▶ _REQUIRED WORK_: Locate all lines in the data below that hold "أنشئ" and show them.

[Plain-text document sources]
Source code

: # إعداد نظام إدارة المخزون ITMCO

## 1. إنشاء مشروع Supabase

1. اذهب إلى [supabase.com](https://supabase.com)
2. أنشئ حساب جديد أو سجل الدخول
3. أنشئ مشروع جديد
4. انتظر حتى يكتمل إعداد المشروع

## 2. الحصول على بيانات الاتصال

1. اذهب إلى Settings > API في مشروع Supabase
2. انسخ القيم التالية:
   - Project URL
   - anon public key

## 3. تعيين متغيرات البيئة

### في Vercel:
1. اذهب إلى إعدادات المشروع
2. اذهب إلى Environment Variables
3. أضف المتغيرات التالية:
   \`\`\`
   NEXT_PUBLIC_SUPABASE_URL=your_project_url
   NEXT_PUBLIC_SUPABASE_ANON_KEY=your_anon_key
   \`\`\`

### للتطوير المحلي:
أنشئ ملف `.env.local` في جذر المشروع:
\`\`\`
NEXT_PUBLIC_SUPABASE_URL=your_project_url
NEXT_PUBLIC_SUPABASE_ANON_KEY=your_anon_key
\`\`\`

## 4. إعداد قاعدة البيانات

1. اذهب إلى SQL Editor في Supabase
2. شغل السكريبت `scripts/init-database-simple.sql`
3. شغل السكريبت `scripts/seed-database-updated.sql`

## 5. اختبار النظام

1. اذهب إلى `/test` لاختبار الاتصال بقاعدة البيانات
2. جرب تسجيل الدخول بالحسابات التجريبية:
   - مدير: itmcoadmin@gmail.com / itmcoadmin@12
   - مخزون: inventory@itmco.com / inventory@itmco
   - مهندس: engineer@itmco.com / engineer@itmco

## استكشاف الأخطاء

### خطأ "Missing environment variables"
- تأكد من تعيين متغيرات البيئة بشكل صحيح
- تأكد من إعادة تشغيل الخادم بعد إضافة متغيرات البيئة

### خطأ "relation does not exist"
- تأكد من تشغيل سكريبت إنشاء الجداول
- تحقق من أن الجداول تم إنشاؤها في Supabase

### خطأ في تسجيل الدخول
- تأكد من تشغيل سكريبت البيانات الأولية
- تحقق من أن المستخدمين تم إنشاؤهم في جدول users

▶ _EXERCISE RESULT_:
2. أنشئ حساب جديد أو سجل الدخول
3. أنشئ مشروع جديد
أنشئ ملف `.env.local` في جذر المشروع:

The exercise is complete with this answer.